=== Problem statement ===
Examine the data line by line and report how many lines include the word "begin", with no additional output.

(Data entries)
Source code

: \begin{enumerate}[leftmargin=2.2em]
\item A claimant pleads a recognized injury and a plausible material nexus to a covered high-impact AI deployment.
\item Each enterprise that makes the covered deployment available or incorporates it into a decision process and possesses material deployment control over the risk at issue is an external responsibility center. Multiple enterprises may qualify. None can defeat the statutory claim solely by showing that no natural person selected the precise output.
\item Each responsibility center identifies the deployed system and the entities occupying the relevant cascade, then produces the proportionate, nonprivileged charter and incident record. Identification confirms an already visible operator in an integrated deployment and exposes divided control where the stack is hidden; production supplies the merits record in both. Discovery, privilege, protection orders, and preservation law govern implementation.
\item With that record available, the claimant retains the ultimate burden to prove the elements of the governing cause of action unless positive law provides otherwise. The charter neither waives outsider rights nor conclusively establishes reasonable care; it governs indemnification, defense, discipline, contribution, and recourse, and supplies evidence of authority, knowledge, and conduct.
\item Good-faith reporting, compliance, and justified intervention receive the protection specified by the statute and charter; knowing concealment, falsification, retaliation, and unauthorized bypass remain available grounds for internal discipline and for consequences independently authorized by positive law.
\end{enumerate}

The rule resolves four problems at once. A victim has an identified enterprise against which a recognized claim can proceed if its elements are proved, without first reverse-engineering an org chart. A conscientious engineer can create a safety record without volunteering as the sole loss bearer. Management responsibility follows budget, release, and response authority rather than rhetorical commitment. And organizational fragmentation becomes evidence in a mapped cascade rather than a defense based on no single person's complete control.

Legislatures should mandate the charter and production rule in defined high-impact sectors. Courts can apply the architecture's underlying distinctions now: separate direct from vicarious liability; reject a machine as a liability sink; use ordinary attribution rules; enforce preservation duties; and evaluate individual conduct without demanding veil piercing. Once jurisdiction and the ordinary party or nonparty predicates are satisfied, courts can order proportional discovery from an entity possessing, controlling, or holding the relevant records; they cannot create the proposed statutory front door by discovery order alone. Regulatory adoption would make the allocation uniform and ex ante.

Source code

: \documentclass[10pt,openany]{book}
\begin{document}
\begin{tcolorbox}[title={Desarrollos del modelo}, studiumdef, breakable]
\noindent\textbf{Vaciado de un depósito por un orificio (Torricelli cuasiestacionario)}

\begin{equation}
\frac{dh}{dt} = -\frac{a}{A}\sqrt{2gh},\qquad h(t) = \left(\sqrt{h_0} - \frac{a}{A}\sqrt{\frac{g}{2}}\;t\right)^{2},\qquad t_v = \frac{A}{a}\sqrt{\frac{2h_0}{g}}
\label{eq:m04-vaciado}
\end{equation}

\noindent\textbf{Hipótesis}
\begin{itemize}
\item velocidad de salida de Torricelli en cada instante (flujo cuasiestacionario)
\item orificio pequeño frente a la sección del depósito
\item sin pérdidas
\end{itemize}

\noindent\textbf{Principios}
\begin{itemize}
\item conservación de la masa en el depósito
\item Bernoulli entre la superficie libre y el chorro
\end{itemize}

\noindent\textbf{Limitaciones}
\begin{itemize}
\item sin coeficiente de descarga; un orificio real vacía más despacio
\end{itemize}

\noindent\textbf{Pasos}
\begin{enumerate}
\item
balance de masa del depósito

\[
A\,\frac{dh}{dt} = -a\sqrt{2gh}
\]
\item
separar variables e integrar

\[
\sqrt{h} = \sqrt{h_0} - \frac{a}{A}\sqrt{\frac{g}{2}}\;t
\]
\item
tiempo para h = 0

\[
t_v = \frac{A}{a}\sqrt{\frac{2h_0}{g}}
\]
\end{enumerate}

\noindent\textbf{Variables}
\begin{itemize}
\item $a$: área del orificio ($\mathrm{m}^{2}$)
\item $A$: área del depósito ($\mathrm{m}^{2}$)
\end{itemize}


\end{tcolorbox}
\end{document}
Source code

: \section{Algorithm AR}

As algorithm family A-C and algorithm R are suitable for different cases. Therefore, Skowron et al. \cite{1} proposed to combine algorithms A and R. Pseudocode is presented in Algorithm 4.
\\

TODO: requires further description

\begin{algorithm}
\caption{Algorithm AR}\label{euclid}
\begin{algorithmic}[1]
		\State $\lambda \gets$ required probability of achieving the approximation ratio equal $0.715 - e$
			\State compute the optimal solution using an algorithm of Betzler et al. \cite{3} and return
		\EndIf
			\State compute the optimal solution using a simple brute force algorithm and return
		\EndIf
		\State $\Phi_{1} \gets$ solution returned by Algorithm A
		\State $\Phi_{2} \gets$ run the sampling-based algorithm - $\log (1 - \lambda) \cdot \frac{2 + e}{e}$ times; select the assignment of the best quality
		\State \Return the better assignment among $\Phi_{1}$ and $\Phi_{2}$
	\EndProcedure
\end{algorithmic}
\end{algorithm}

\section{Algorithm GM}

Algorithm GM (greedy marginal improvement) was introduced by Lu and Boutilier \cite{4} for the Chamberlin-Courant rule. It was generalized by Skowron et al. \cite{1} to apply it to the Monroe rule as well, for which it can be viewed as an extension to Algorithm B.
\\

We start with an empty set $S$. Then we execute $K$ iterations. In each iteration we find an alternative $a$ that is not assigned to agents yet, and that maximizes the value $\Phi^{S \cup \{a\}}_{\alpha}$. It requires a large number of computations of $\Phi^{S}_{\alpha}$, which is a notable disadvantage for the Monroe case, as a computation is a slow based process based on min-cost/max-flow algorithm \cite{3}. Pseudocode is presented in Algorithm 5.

=== Your response ===
11